What the task requires
Reproduce exactly the first line of the material below and every line after it, ending with the line that contains "### 3. Setting the Default Provider". No pictures should be copied.

══ Records for this exercise ══

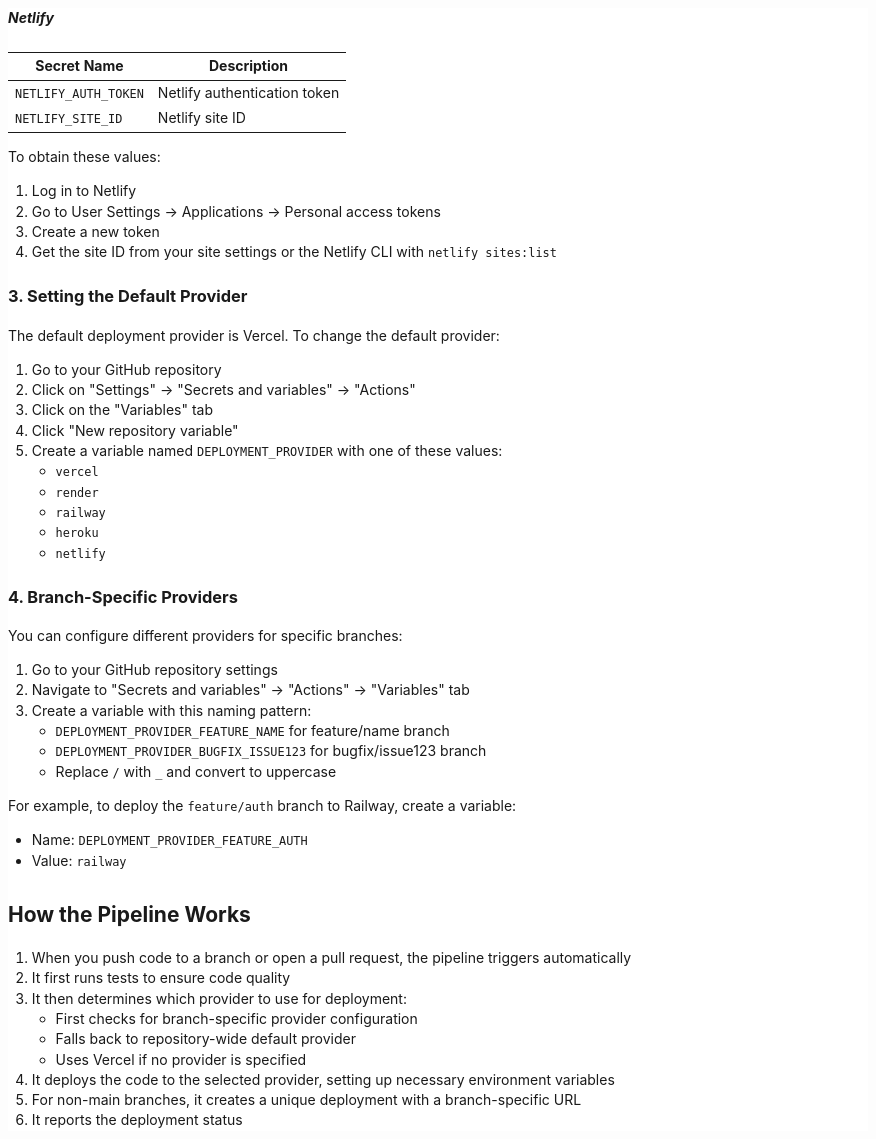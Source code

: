 ##### Netlify

| Secret Name | Description |
|-------------|-------------|
| `NETLIFY_AUTH_TOKEN` | Netlify authentication token |
| `NETLIFY_SITE_ID` | Netlify site ID |

To obtain these values:
1. Log in to Netlify
2. Go to User Settings → Applications → Personal access tokens
3. Create a new token
4. Get the site ID from your site settings or the Netlify CLI with `netlify sites:list`

### 3. Setting the Default Provider

The default deployment provider is Vercel. To change the default provider:

1. Go to your GitHub repository
2. Click on "Settings" → "Secrets and variables" → "Actions"
3. Click on the "Variables" tab
4. Click "New repository variable"
5. Create a variable named `DEPLOYMENT_PROVIDER` with one of these values:
   - `vercel`
   - `render`
   - `railway`
   - `heroku`
   - `netlify`

### 4. Branch-Specific Providers

You can configure different providers for specific branches:

1. Go to your GitHub repository settings
2. Navigate to "Secrets and variables" → "Actions" → "Variables" tab
3. Create a variable with this naming pattern:
   - `DEPLOYMENT_PROVIDER_FEATURE_NAME` for feature/name branch
   - `DEPLOYMENT_PROVIDER_BUGFIX_ISSUE123` for bugfix/issue123 branch
   - Replace `/` with `_` and convert to uppercase

For example, to deploy the `feature/auth` branch to Railway, create a variable:
- Name: `DEPLOYMENT_PROVIDER_FEATURE_AUTH`
- Value: `railway`

## How the Pipeline Works

1. When you push code to a branch or open a pull request, the pipeline triggers automatically
2. It first runs tests to ensure code quality
3. It then determines which provider to use for deployment:
   - First checks for branch-specific provider configuration
   - Falls back to repository-wide default provider
   - Uses Vercel if no provider is specified
4. It deploys the code to the selected provider, setting up necessary environment variables
5. For non-main branches, it creates a unique deployment with a branch-specific URL
6. It reports the deployment status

═══

Answer to the exercise
Source code

: ##### Netlify

| Secret Name | Description |
|-------------|-------------|
| `NETLIFY_AUTH_TOKEN` | Netlify authentication token |
| `NETLIFY_SITE_ID` | Netlify site ID |

To obtain these values:
1. Log in to Netlify
2. Go to User Settings → Applications → Personal access tokens
3. Create a new token
4. Get the site ID from your site settings or the Netlify CLI with `netlify sites:list`

### 3. Setting the Default Provider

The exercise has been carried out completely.